Battery time is a bit disappointing, with either a 6 or 9 cell battery. Some of it seems to be the fault of the Linux software, but PC hardware always seems to be rubbish in that department.
The build quality is also not on the level of a MacBook pro, but much better than any Dell, Asus or whatever they are called.

I will comment on this post in case I make any new discoveries.

10 comments:

  1. Can you please share the fingerprint reader config information? What program did you use to make it work?

    Thanks.

    ReplyDelete
  2. It was installed by default. You switch it on in System/Admin/Auth/Advanced options : Enable fingerprint reader support.
    And then you register your fingerprint at System/Preferences/About me.

    It is handled by the packages fprintd, fprintd-pam and libfprint

    That is it as far as I know :-)

    ReplyDelete
  3. What’s the name of those configuration tools? Or where can I find them in KDE?

    ReplyDelete
  4. VT-D allows you to map IO regions from the host into the guest, allowing hardware access to peripherals.

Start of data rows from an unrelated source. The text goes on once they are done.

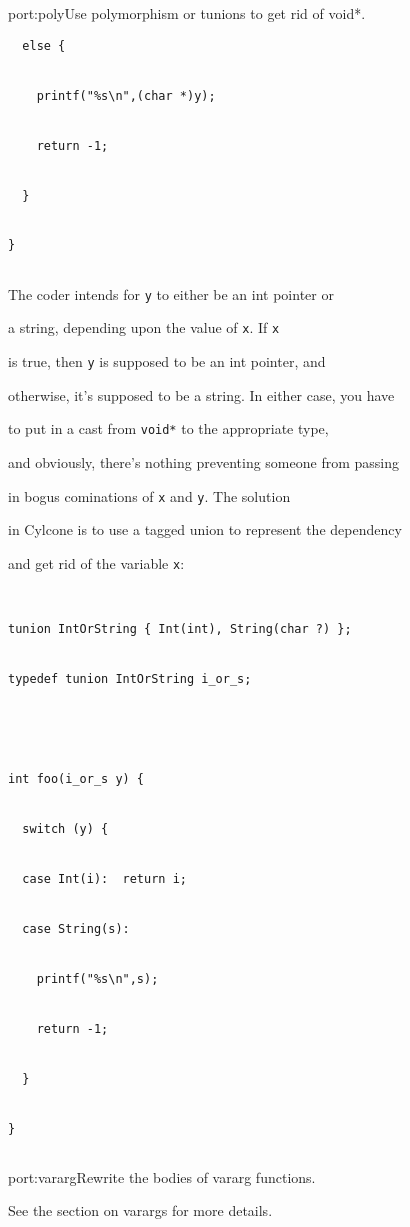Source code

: \begin{porta}{port:poly}{Use polymorphism or tunions to get rid of void*.}
\begin{verbatim}
  else {


    printf("%s\n",(char *)y);


    return -1;


  }


}


\end{verbatim}


The coder intends for \texttt{y} to either be an int pointer or


a string, depending upon the value of \texttt{x}.  If \texttt{x}


is true, then \texttt{y} is supposed to be an int pointer, and


otherwise, it's supposed to be a string.  In either case, you have


to put in a cast from \texttt{void*} to the appropriate type,


and obviously, there's nothing preventing someone from passing


in bogus cominations of \texttt{x} and \texttt{y}.  The solution


in Cylcone is to use a tagged union to represent the dependency


and get rid of the variable \texttt{x}:


\begin{verbatim}


tunion IntOrString { Int(int), String(char ?) };


typedef tunion IntOrString i_or_s;





int foo(i_or_s y) {


  switch (y) {


  case Int(i):  return i;


  case String(s):  


    printf("%s\n",s);


    return -1;


  }


}


\end{verbatim}


\end{porta}





\begin{porta}{port:vararg}{Rewrite the bodies of vararg functions.}





See the section on varargs for more details.  


\end{porta}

    I have a Thinkpad-500 (better screen format) which has switchable grpahics card (intel integrated and ATI discrete) and battery time increased a lot after following the instructions on http://asusm51ta-with-linux.blogspot.com/ to switch off the unused GPU (from 1.5 hours to nearly 3 hours).

    ReplyDelete
  5. I'm on a Lenovo W510, and I just got my mobile modem working thanks to you. But it is like it runes and then stops, I can load the firmware, and I get ask for the PIN from my SIM card, and the connections is available from NetworkManager, but then they disappear again, did you experience the same?

    ReplyDelete
  6. No, it just works for me. The only difference for me is that I don't have a PIN on my card.

    ReplyDelete
  7. The gpointing-device-settings package does a good job managing settings for the trackpad and pointer without having to resort to the command-line. I find it indispensable on my T510.

    ReplyDelete
  8. thanks for the vgaswitcheroo and gpointing-device-settings pointers. I didn't realize that switcheroo was already included in F14.

    ReplyDelete
  9. I have added this to /etc/rc.local :

    echo 0 > /sys/devices/platform/thinkpad_acpi/bluetooth_enable
    echo OFF > /sys/kernel/debug/vgaswitcheroo/switch

    And created the file /etc/pm/sleep.d/90vga_switch :

    #!/bin/sh

    case "$1" in
    hibernate|suspend)
    echo ON > /sys/kernel/debug/vgaswitcheroo/switch
    ;;
    thaw|resume)
    echo OFF > /sys/kernel/debug/vgaswitcheroo/switch
    ;;
    *) exit $NA
    ;;
    esac

    this makes the battery last a little bit longer and suspend still works.